Schematic of genome-first assessment of pathogenic/likely pathogenic or predicted loss-of-function (P/LP/LoF) variants in the BioMe Biobank at Mount Sinai and UK Biobank
(A) Study design for genome-first evaluation in the BioMe Biobank at Mount Sinai using the plakophilin 2 (PKP2) W538Ter variant as an example. A total of P/LP/LoF variants in non-recessive monogenic genes for nine genetic disorders were curated: (1) variants reported as P/LP in the ClinVar repository with a minimum review status of two (multiple submitters) and previously unreported LoF variants identified by Variant Effect Predictor were obtained, and (2) non-recessive genes with a monogenic disease predisposition were identified from Online Mendelian Inheritance in Man and corroborated with literature review. A total of 29,039 participants with exome sequence and electronic health record (EHR) data were included in the study. This yielded 644 observations of 303 P/LP/LoF variants in 614 individuals. As an example, PKP2 W538Ter was identified in seven individuals, of whom two had a prior clinical diagnosis of cardiomyopathy in the EHR. The remaining five individuals lacked a clinical diagnosis, of whom two (40%) were discovered to have EHR evidence of cardiomyopathy. This procedure was repeated for all variants to produce a dataset of the percentage of clinically undiagnosed observations that had evidence of disease, which was used to assess factors associated with the presence of disease in clinically undiagnosed individuals. Factors comprised the gene containing the variant, age of individuals, disease, and symptoms.

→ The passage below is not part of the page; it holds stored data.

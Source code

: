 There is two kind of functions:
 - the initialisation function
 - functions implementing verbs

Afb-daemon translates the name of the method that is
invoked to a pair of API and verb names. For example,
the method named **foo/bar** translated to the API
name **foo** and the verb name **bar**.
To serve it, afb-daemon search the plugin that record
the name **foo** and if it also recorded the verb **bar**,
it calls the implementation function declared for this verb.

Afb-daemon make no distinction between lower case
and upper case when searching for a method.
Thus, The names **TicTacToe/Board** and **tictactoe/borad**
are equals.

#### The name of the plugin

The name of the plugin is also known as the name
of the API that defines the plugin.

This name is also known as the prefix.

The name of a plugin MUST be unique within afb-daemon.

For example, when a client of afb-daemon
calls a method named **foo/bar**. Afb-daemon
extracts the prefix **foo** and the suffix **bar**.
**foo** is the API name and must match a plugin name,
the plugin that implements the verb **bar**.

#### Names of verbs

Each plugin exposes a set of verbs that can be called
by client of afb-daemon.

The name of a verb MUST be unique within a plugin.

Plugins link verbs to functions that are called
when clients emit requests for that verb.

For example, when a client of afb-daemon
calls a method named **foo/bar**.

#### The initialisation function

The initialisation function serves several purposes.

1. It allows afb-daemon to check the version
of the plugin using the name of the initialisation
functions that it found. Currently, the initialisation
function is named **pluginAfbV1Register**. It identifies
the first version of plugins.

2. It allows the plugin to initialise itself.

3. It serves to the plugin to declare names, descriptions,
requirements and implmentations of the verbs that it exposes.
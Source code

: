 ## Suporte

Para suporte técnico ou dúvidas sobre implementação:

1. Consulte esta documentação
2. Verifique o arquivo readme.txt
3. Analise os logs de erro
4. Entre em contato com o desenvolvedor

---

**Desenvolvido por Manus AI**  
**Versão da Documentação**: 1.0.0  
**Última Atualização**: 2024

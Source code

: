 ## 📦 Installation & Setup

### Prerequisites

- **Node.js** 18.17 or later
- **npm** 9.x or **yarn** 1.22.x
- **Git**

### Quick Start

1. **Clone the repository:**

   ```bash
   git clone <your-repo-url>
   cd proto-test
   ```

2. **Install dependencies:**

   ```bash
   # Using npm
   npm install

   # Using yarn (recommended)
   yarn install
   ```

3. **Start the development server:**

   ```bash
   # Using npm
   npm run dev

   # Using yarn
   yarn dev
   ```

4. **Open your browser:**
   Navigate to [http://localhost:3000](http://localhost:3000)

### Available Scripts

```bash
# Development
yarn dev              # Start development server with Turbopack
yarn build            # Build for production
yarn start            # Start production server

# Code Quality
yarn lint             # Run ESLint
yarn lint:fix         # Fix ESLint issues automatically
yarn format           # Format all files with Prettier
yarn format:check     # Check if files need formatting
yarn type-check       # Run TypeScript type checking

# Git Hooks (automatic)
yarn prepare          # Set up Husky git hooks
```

(B) Evaluation of clinically undiagnosed but symptomatic individuals with P/LP/LoF variants in BioMe Biobank by gene penetrance observed in UK Biobank. A total of 34 target genes were identified in an independent cohort from UK Biobank, for which disease was either observed in individuals with P/LP/LoF variants in the gene (19 penetrant genes) or not observed (15 non-penetrant genes). The proportion of clinically undiagnosed observations with disease evidence in BioMe Biobank was then compared between the penetrant genes and non-penetrant genes.